Seeing Here

by Marcie Swartz


The sky is clear and the sun has warmed the soft
piece of earth I perch on at the edge of the reservoir. My feet dangle just a
bit over the edge, with black boots pointing toward the opposite bank. From my
vantage point, the sun is straight out and up across from me. Though there is
light all around, the direct line of a singular sunbeam reaches across the pond
highlighting the ripples in its wake. The same beam must be hitting me, and I
remain as still as possible trying not to ripple. Light plays off all that is
moving, including those trying not to play.

Cupping my hand over my eyes, I am able to shade out the glare of the sun and
gaze farther outward. Now I see where the bank irregularly encircles the water
like weathered skin surrounding an exposed body. Light not yet shut out accents
the current of the pond’s breath with sparkles that leap from the surface,
glimmer ever so briefly in the air, and vanish while I blink. I stare mesmerized
by their momentary promise of permanence. Possibility guided by involuntary
transformations.

A cloud snuffs out the sparks of light while gradually blanketing the pond in
shadow. The water takes on a denser quality, with silver mercury circles
indenting the surface like rain dropping without a splash. Each drop rests to
take its shape on top of the resistant opaque exterior, and bounces off again.
For an instant I am deceived into believing the drops are mirror images of
stones on the pond’s bottom, but they are instead likenesses of a less tangible
inhabitant that resides along with the stones. It is not as clear as I would
like.

A green field is a simple backdrop to the intricately interlocked branches
that form layers of borders around the bank. Murky reflections of trees are cast
into the pond, and there is no bouncing where the facade is darkest. Though the
water seems still at that distance, the impetus for the current is there in the
shadows. Wind gusts through the barren branches to churn the surface and fill my
inhaling lungs. Naked of leaves, trees hold their shape against the breeze that
lifts hair off my face. A squirrel nest tests the strength of an upper branch,
and does not fall, knowing better than to lean on what will break. The base of
the tree to my left stands straight with a posture immune to the branches
lengthening dominantly from its water facing side. The tree is not leaning to
weigh itself down with the task of growth, but extending assuredly out to
embrace its energy sources.

The pole posted in the pond does not know to read its own “Danger” sign. It
is spotted with brown rust where water wore off its original coating of paint:
the color of plush grass. The blades of grass that surround me are mostly brown,
and sometimes green, but rarely both brown and green, illustrating the
distribution of sun and water along the bank. They are not uniformly flattened,
but laying down in a multitude of directions; the result of the ground’s failure
to reach a consensus with all that tread on it. The breeze does not linger to
wait for a decision, but sighs while passing over the paralyzed blades.

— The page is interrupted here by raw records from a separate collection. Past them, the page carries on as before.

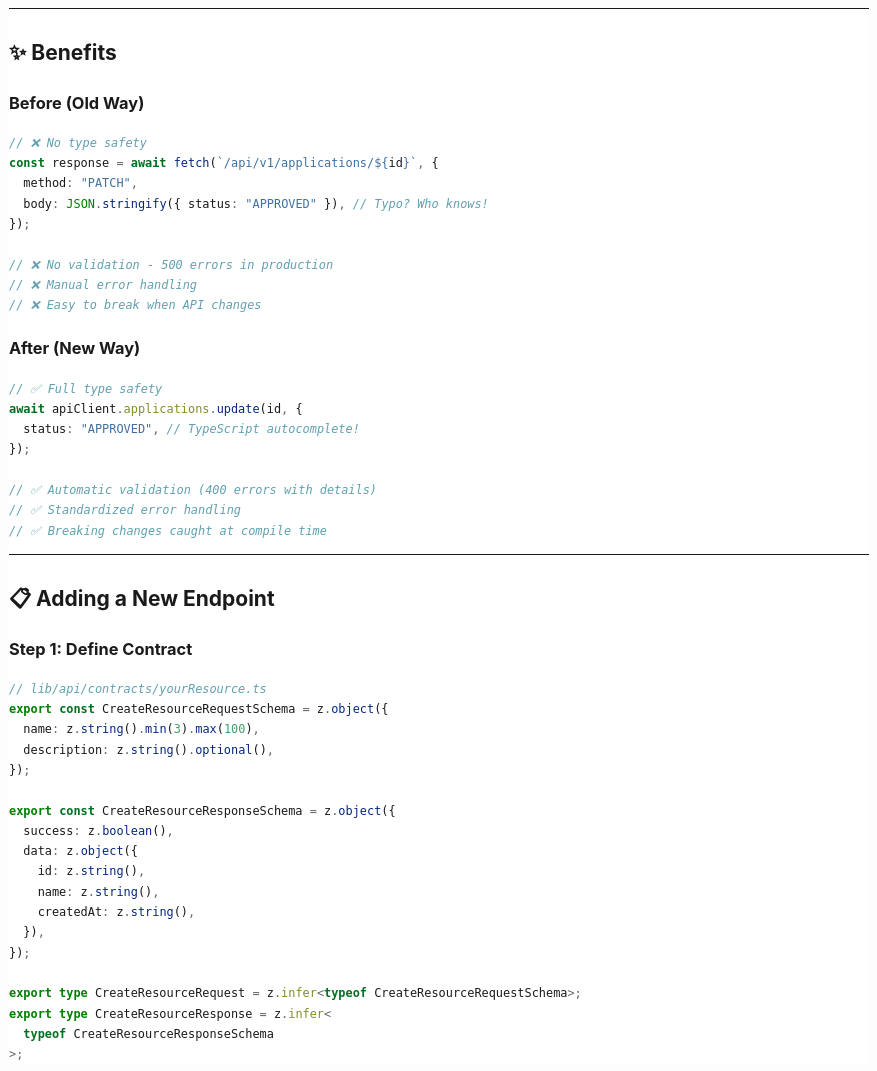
 ```typescript
```

---

## ✨ Benefits

### Before (Old Way)

```typescript
// ❌ No type safety
const response = await fetch(`/api/v1/applications/${id}`, {
  method: "PATCH",
  body: JSON.stringify({ status: "APPROVED" }), // Typo? Who knows!
});

// ❌ No validation - 500 errors in production
// ❌ Manual error handling
// ❌ Easy to break when API changes
```

### After (New Way)

```typescript
// ✅ Full type safety
await apiClient.applications.update(id, {
  status: "APPROVED", // TypeScript autocomplete!
});

// ✅ Automatic validation (400 errors with details)
// ✅ Standardized error handling
// ✅ Breaking changes caught at compile time
```

---

## 📋 Adding a New Endpoint

### Step 1: Define Contract

```typescript
// lib/api/contracts/yourResource.ts
export const CreateResourceRequestSchema = z.object({
  name: z.string().min(3).max(100),
  description: z.string().optional(),
});

export const CreateResourceResponseSchema = z.object({
  success: z.boolean(),
  data: z.object({
    id: z.string(),
    name: z.string(),
    createdAt: z.string(),
  }),
});

export type CreateResourceRequest = z.infer<typeof CreateResourceRequestSchema>;
export type CreateResourceResponse = z.infer<
  typeof CreateResourceResponseSchema
>;
```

Grazing my eyes over the landscape, I find imperceptible points of change in
the blend of colors and motion. The pond is predominantly brown and black, but
another’s blue jacket illuminates the blue hiding amongst it. My stare stops to
seat itself on an empty green bench facing me in the field. Looking back at
myself, I time both sets of blinks so as not to miss anything. Silhouettes of
two geese gliding by are connected as they traverse a path through the beam of
light between the bench and myself. They move through the current together to
rest where it beats the wavy profile of the land.

A single leaf is suspended vertically between rocks balancing on the slanted
pond bottom. It leans backward more and more until the waves force it out of its
stance, and sinks before reaching shore. Sticks float in place having fallen
from above, simultaneously pointing both toward and away from my boots, fighting
their entrapment in the eddy.

Flashes of light flicker against my closed eyelids. I cannot see the surface to
tell if they are bouncing off of my illuminated personal current to show a body
rushing within its containment, pushing against its borders equally in all
directions. With no direct outlet to gush from, it is too large to remain
motionless, too small for swells of change. The geese swim across my lids, and
nuzzle in the nests of my tear ducts. There they drink from recycled reflections
of the familiar. I allow them to remain until the wind again climbs my
cheekbone. As the cool air passes through my lashes, I turn my head, rebuffing
its cling. It slides off me, and I ripple my eyes to nudge the geese to ride it.
Tracing their flight into the sun, I’m blinking to avoid being blinded by
intermittent flashes of uncertainty that play in this reservoir of dreams.